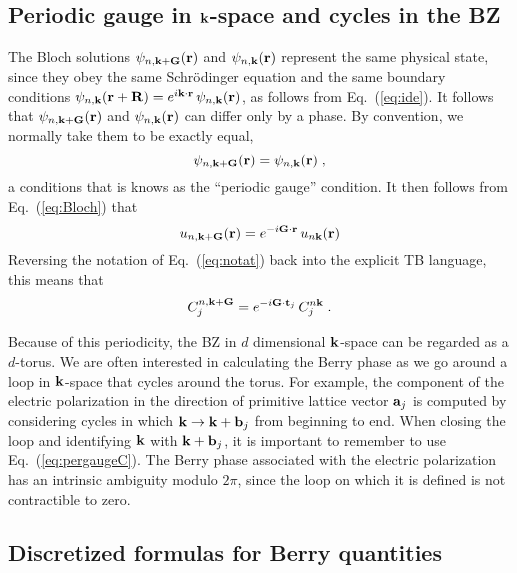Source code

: \documentclass[11pt]{article}
\numberwithin{equation}{section} %
\def\beq{\begin{equation}}
\def\eeq{\end{equation}}
\newcommand{\equ}[1]{Eq.~(\ref{eq:#1})}
\def\k{{\bf k}}
\def\r{{\bf r}}
\def\R{{\bf R}}
\def\G{{\bf G}}
\def\t{{\bf t}}
\def\a{{\bf a}}
\def\b{{\bf b}}
\def\t{{\bf t}}
\begin{document}
\subsection{Periodic gauge in $\k$-space and cycles in the BZ}
\label{sec:periodic}

The Bloch solutions $\psi_{n,\k+\G}(\r)$ and $\psi_{n,\k}(\r)$
represent the same physical state, since they obey the same
Schr\"odinger equation and the same boundary conditions
$\psi_{n,\k}(\r+\R)=e^{i\k\cdot\r}\,\psi_{n,\k}(\r)$,
as follows from \equ{ide}.  It follows that $\psi_{n,\k+\G}(\r)$
and $\psi_{n,\k}(\r)$ can differ only by a phase.  By convention,
we normally take them to be exactly equal,
%
\beq
\psi_{n,\k+\G}(\r)=\psi_{n,\k}(\r) \;,
\label{eq:pergauge}
\eeq
%
a conditions that is
knows as the ``periodic gauge'' condition.  It then follows from
\equ{Bloch} that
%
\beq
u_{n,\k+\G}(\r)=e^{-i\G\cdot\r}\,u_{n\k}(\r)
\label{eq:pergaugeu}
\eeq
%
Reversing the notation of \equ{notat} back into the explicit TB
language, this means that
%
\beq
C^{n,\k+\G}_j=e^{-i\G\cdot\t_j}\,C^{n\k}_j \;.
\label{eq:pergaugeC}
\eeq

Because of this periodicity, the BZ in $d$ dimensional $\k$-space
can be regarded as a $d$-torus.
We are often interested in calculating the Berry phase
as we go around a loop in $\k$-space that cycles around the
torus.  For example, the component of the electric polarization
in the direction of primitive lattice vector $\a_j$ is computed
by considering cycles in which $\k \rightarrow \k+\b_j$ from
beginning to end.  When closing the loop and identifying
$\k$ with $\k+\b_j$, it is important to remember to use
\equ{pergaugeC}.  The Berry phase associated with the electric
polarization has an intrinsic ambiguity modulo $2\pi$, since
the loop on which it is defined is not contractible to zero.

\subsection{Discretized formulas for Berry quantities}
\end{document}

----------

What the task asks:
Give back the entries verbatim but drop every picture.

Your solution:
Source code

: \documentclass[11pt]{article}
\numberwithin{equation}{section} %
\def\beq{\begin{equation}}
\def\eeq{\end{equation}}
\newcommand{\equ}[1]{Eq.~(\ref{eq:#1})}
\def\k{{\bf k}}
\def\r{{\bf r}}
\def\R{{\bf R}}
\def\G{{\bf G}}
\def\t{{\bf t}}
\def\a{{\bf a}}
\def\b{{\bf b}}
\def\t{{\bf t}}
\begin{document}
\subsection{Periodic gauge in $\k$-space and cycles in the BZ}
\label{sec:periodic}

The Bloch solutions $\psi_{n,\k+\G}(\r)$ and $\psi_{n,\k}(\r)$
represent the same physical state, since they obey the same
Schr\"odinger equation and the same boundary conditions
$\psi_{n,\k}(\r+\R)=e^{i\k\cdot\r}\,\psi_{n,\k}(\r)$,
as follows from \equ{ide}.  It follows that $\psi_{n,\k+\G}(\r)$
and $\psi_{n,\k}(\r)$ can differ only by a phase.  By convention,
we normally take them to be exactly equal,
%
\beq
\psi_{n,\k+\G}(\r)=\psi_{n,\k}(\r) \;,
\label{eq:pergauge}
\eeq
%
a conditions that is
knows as the ``periodic gauge'' condition.  It then follows from
\equ{Bloch} that
%
\beq
u_{n,\k+\G}(\r)=e^{-i\G\cdot\r}\,u_{n\k}(\r)
\label{eq:pergaugeu}
\eeq
%
Reversing the notation of \equ{notat} back into the explicit TB
language, this means that
%
\beq
C^{n,\k+\G}_j=e^{-i\G\cdot\t_j}\,C^{n\k}_j \;.
\label{eq:pergaugeC}
\eeq

Because of this periodicity, the BZ in $d$ dimensional $\k$-space
can be regarded as a $d$-torus.
We are often interested in calculating the Berry phase
as we go around a loop in $\k$-space that cycles around the
torus.  For example, the component of the electric polarization
in the direction of primitive lattice vector $\a_j$ is computed
by considering cycles in which $\k \rightarrow \k+\b_j$ from
beginning to end.  When closing the loop and identifying
$\k$ with $\k+\b_j$, it is important to remember to use
\equ{pergaugeC}.  The Berry phase associated with the electric
polarization has an intrinsic ambiguity modulo $2\pi$, since
the loop on which it is defined is not contractible to zero.

\subsection{Discretized formulas for Berry quantities}
\end{document}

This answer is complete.